START Exercise data

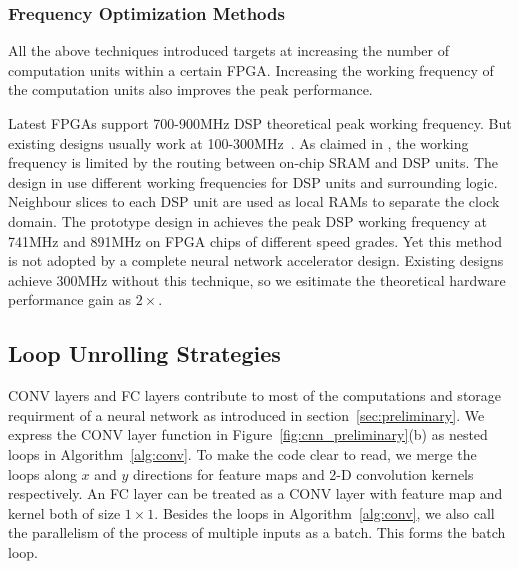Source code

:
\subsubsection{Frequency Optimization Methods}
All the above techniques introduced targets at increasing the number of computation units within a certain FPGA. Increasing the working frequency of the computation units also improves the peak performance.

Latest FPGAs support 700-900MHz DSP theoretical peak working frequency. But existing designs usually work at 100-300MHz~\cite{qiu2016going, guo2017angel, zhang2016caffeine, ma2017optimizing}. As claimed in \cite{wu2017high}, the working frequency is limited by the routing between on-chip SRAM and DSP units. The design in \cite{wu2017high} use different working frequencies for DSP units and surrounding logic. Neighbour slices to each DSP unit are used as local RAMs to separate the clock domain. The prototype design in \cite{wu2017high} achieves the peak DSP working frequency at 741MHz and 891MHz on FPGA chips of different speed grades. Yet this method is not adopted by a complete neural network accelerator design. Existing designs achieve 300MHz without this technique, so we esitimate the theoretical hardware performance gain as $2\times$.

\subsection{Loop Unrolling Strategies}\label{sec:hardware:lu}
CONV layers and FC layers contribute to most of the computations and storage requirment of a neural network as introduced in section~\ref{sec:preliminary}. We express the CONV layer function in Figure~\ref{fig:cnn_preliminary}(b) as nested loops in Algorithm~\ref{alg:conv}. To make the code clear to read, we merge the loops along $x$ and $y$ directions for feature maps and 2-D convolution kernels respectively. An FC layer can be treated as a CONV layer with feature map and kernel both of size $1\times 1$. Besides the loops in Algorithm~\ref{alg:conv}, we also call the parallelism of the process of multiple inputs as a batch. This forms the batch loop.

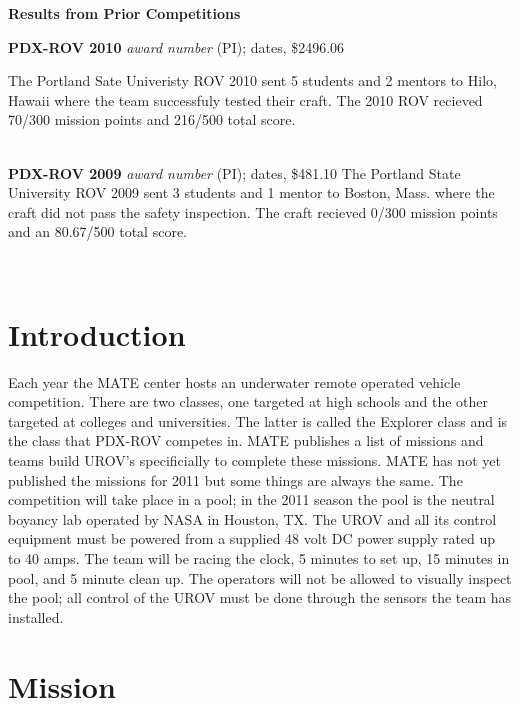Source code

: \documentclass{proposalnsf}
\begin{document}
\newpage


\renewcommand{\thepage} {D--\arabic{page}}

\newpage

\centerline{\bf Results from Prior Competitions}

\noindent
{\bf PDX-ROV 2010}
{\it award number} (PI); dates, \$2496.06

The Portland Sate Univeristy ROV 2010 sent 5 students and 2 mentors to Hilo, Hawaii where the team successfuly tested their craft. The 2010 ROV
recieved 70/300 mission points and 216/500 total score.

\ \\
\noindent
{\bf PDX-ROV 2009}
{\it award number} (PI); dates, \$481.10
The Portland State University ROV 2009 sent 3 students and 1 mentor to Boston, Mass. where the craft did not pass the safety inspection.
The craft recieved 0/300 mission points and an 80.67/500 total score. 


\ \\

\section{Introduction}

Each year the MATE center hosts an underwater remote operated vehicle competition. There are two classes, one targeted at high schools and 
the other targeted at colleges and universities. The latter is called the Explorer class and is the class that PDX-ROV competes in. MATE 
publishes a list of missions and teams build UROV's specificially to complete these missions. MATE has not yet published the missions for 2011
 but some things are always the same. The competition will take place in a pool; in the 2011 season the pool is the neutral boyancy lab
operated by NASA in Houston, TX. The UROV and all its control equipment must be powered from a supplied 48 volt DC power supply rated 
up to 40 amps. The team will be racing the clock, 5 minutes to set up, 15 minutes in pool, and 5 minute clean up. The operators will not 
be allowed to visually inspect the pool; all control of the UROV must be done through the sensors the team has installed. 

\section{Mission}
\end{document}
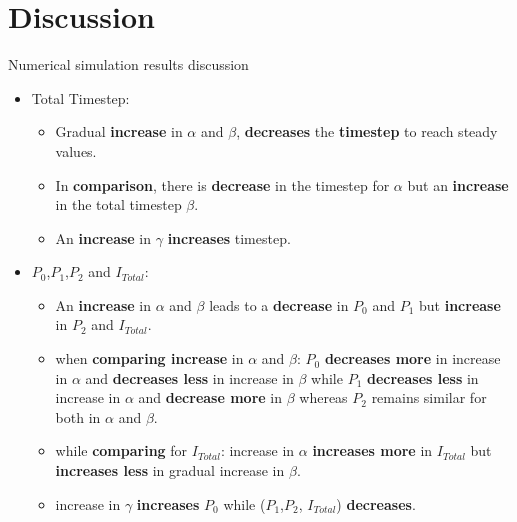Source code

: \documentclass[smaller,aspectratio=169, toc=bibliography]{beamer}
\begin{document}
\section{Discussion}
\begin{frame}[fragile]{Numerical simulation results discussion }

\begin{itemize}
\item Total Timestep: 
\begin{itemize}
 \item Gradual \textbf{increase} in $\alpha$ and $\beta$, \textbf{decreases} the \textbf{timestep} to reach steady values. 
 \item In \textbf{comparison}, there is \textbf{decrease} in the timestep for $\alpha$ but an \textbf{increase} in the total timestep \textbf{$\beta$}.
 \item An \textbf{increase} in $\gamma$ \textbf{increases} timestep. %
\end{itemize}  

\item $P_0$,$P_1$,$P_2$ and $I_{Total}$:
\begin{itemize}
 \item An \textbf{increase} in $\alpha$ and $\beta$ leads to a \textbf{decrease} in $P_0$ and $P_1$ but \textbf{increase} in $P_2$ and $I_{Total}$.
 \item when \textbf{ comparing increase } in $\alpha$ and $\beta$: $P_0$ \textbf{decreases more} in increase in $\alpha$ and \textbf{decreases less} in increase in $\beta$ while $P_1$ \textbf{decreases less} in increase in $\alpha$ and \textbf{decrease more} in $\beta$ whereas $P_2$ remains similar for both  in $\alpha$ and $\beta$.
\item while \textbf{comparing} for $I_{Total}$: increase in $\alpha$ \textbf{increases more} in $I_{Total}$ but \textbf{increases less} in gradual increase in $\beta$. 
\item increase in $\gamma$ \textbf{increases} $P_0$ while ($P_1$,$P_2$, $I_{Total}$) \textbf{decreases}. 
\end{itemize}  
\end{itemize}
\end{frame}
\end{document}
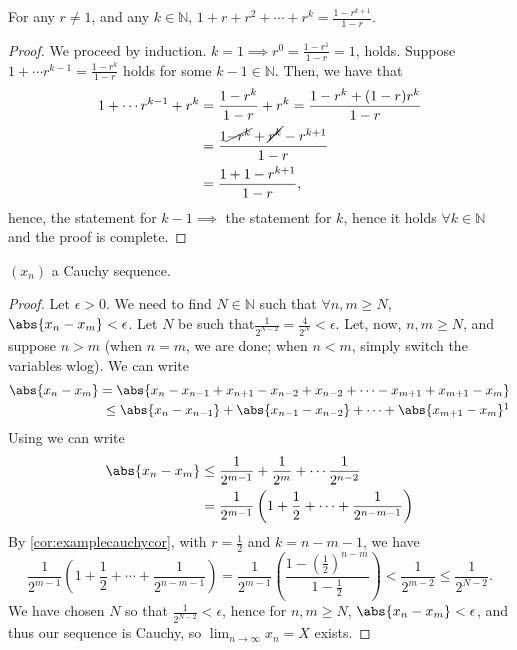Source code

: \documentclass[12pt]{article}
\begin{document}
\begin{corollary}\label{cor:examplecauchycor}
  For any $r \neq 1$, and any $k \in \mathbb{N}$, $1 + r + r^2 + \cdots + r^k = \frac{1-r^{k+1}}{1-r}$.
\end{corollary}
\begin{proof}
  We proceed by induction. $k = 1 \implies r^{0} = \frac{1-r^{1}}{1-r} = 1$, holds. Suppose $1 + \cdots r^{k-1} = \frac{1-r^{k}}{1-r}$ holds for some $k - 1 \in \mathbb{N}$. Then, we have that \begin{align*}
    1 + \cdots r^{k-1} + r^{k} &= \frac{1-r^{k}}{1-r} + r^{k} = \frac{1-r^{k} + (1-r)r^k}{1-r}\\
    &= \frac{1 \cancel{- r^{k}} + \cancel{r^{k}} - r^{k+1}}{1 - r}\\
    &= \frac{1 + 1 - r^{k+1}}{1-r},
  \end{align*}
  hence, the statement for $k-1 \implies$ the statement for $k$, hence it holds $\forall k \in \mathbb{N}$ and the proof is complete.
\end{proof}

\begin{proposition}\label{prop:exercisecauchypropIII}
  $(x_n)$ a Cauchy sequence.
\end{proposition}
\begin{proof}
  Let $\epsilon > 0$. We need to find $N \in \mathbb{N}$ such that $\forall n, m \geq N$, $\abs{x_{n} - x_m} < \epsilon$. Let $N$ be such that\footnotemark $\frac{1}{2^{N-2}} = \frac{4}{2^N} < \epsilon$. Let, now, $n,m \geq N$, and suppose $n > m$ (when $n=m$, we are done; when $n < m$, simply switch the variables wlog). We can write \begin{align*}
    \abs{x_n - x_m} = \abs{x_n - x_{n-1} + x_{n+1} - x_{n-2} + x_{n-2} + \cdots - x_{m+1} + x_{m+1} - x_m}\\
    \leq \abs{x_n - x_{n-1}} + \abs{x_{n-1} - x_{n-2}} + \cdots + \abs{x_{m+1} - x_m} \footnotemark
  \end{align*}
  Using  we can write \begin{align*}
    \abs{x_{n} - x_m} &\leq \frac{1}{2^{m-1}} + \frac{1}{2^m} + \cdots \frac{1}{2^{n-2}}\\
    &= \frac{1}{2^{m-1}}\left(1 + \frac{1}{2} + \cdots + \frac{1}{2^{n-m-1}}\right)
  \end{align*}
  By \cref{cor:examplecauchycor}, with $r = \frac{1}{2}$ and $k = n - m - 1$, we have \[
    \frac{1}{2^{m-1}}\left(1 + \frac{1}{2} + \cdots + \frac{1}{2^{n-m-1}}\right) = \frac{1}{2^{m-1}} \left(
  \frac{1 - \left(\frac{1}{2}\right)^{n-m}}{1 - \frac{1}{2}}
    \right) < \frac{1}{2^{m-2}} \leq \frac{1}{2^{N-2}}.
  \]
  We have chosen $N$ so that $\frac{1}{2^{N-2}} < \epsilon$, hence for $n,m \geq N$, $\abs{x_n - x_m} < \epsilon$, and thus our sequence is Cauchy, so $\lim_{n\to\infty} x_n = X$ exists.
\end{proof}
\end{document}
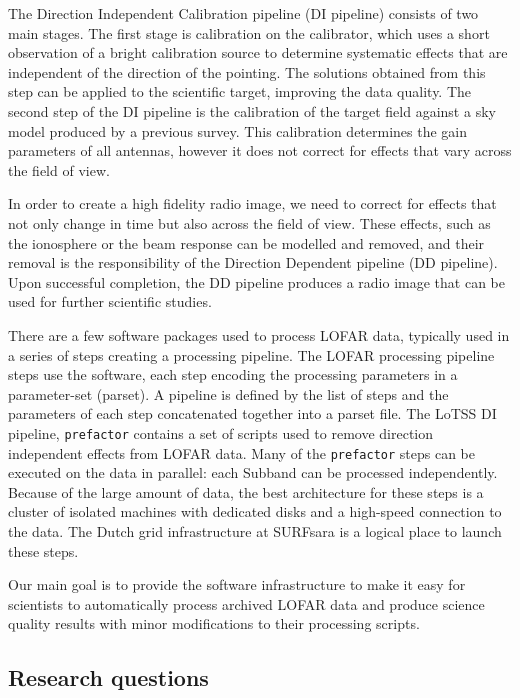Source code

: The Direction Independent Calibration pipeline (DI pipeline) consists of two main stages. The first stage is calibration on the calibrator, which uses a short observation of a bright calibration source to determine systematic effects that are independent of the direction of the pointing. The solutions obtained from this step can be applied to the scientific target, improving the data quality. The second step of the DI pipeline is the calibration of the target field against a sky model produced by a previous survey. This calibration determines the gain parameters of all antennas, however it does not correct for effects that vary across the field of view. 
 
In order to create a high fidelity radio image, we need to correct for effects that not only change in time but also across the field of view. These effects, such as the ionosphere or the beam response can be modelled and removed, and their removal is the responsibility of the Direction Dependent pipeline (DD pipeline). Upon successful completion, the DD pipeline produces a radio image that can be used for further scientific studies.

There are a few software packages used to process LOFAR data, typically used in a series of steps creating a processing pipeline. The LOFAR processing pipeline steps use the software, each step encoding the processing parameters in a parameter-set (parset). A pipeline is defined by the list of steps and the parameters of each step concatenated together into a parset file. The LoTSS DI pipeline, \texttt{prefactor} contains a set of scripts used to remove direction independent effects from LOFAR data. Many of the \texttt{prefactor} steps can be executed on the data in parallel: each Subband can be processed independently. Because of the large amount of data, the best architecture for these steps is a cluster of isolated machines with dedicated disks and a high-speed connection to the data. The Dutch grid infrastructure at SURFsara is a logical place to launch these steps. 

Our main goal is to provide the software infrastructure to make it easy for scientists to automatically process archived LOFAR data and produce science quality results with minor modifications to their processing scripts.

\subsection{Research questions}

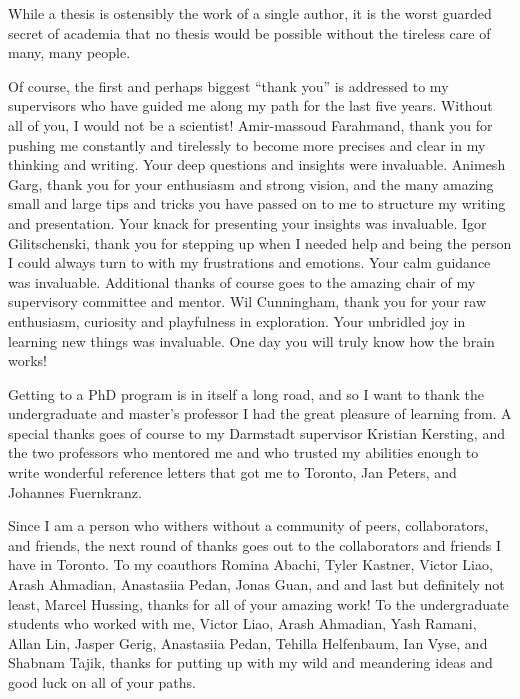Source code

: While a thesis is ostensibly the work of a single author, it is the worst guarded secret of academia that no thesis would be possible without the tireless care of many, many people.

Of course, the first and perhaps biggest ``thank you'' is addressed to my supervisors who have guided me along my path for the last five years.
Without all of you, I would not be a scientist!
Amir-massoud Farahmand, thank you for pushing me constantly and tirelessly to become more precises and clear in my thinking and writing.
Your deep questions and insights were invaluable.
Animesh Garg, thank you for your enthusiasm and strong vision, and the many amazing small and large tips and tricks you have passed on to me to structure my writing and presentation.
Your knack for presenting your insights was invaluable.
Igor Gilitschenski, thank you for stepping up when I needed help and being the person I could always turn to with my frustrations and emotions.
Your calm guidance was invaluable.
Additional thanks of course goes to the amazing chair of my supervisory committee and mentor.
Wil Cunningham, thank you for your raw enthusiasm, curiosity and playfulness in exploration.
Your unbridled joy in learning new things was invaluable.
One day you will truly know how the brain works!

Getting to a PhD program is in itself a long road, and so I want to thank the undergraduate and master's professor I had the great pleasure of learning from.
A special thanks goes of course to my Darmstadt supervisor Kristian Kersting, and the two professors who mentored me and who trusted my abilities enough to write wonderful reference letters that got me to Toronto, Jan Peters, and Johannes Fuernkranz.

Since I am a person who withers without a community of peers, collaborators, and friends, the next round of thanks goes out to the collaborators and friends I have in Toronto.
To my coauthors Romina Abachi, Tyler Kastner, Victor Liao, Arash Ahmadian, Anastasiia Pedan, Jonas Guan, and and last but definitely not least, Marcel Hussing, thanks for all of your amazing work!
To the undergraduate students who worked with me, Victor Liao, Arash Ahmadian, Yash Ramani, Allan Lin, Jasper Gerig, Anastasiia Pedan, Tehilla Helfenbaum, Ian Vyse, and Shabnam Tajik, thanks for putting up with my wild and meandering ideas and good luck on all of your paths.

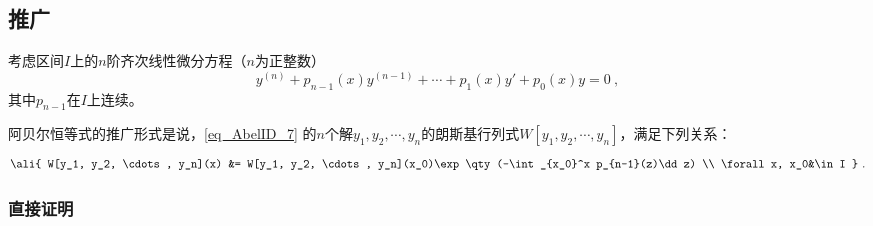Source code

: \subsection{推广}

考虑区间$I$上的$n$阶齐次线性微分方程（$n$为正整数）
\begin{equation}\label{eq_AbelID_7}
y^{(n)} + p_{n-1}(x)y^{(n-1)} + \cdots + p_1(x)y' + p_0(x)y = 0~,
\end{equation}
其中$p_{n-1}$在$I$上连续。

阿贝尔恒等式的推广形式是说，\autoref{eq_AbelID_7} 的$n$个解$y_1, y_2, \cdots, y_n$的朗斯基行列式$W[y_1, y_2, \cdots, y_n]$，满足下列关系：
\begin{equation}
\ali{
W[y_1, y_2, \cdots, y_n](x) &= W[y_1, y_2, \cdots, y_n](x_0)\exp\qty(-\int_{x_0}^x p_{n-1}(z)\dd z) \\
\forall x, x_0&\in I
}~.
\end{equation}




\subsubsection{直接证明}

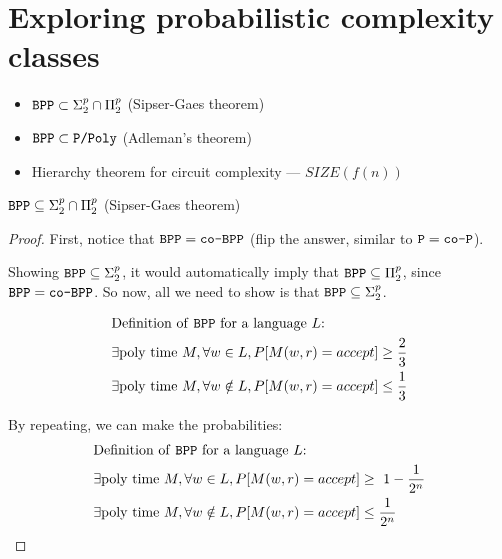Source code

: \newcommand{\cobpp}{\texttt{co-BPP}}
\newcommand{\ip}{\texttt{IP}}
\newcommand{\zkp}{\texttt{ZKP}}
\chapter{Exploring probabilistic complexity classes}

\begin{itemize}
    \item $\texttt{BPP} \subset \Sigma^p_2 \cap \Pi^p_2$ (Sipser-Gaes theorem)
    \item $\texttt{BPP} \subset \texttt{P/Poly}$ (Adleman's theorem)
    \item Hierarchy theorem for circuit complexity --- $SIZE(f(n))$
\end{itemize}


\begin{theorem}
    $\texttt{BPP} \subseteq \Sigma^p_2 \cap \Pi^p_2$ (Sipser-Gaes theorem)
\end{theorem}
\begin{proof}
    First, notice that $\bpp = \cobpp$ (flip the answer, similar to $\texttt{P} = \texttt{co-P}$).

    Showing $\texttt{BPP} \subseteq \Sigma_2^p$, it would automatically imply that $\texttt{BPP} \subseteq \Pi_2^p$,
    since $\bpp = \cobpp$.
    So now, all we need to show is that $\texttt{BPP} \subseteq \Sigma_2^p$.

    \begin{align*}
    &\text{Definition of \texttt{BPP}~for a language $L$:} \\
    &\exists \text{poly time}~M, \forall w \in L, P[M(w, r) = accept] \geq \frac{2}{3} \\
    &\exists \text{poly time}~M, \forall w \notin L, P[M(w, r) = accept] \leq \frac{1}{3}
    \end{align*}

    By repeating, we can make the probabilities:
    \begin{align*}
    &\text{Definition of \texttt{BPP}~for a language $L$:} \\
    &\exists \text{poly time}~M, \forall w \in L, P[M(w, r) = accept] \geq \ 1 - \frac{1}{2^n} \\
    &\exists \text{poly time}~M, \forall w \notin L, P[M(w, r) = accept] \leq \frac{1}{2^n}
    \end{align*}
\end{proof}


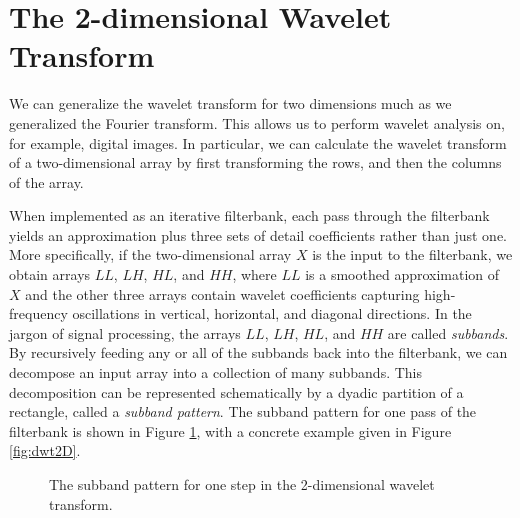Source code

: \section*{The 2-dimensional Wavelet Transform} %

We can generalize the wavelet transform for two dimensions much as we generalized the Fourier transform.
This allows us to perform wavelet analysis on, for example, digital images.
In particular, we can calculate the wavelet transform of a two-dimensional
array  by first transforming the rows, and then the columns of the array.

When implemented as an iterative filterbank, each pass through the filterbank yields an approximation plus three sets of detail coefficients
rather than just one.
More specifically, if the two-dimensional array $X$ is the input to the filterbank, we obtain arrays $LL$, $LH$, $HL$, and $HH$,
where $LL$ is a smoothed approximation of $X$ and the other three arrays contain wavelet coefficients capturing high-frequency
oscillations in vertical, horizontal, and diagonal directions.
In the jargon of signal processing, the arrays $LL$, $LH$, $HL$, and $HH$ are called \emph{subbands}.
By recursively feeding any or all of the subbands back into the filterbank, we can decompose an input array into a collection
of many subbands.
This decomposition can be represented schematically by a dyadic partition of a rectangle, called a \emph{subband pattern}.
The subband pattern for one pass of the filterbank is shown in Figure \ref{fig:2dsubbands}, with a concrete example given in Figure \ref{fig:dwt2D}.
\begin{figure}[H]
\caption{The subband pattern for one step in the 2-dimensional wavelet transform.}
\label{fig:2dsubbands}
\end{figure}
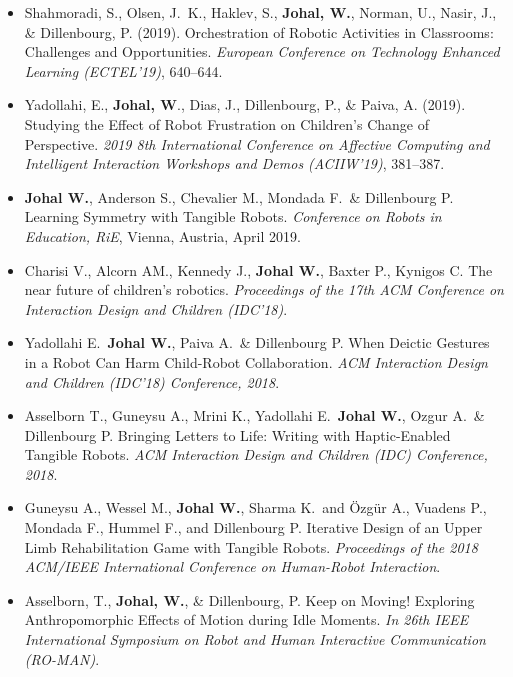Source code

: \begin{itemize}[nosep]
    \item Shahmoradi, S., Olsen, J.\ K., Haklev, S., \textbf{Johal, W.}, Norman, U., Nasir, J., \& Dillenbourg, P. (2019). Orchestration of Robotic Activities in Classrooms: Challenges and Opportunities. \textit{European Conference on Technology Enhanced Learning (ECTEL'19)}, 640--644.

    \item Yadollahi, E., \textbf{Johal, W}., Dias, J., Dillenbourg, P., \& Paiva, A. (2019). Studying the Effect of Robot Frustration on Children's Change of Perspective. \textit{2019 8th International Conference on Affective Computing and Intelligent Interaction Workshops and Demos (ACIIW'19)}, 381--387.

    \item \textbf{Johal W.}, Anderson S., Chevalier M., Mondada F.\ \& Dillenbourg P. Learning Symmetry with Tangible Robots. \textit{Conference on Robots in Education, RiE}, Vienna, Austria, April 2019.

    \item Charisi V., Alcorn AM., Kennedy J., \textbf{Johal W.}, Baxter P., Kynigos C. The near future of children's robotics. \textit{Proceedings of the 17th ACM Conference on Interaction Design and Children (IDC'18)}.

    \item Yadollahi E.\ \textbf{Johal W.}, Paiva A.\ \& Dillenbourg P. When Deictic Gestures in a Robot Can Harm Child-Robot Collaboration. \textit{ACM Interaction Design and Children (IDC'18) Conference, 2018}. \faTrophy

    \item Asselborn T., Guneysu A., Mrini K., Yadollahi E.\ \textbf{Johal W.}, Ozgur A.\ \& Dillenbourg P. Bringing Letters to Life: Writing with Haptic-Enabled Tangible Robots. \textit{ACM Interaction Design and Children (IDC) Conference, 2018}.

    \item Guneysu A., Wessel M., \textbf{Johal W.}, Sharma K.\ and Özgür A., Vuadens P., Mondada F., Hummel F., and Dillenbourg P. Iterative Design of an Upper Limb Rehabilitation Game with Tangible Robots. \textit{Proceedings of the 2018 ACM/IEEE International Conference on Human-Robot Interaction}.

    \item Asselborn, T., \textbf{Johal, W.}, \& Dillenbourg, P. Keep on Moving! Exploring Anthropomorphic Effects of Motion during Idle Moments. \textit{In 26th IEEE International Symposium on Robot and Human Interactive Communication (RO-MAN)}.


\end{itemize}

END Exercise data

[What you are asked to do]
Tell me how many lines in the data include "pool", giving only the number.

[Written solution]
3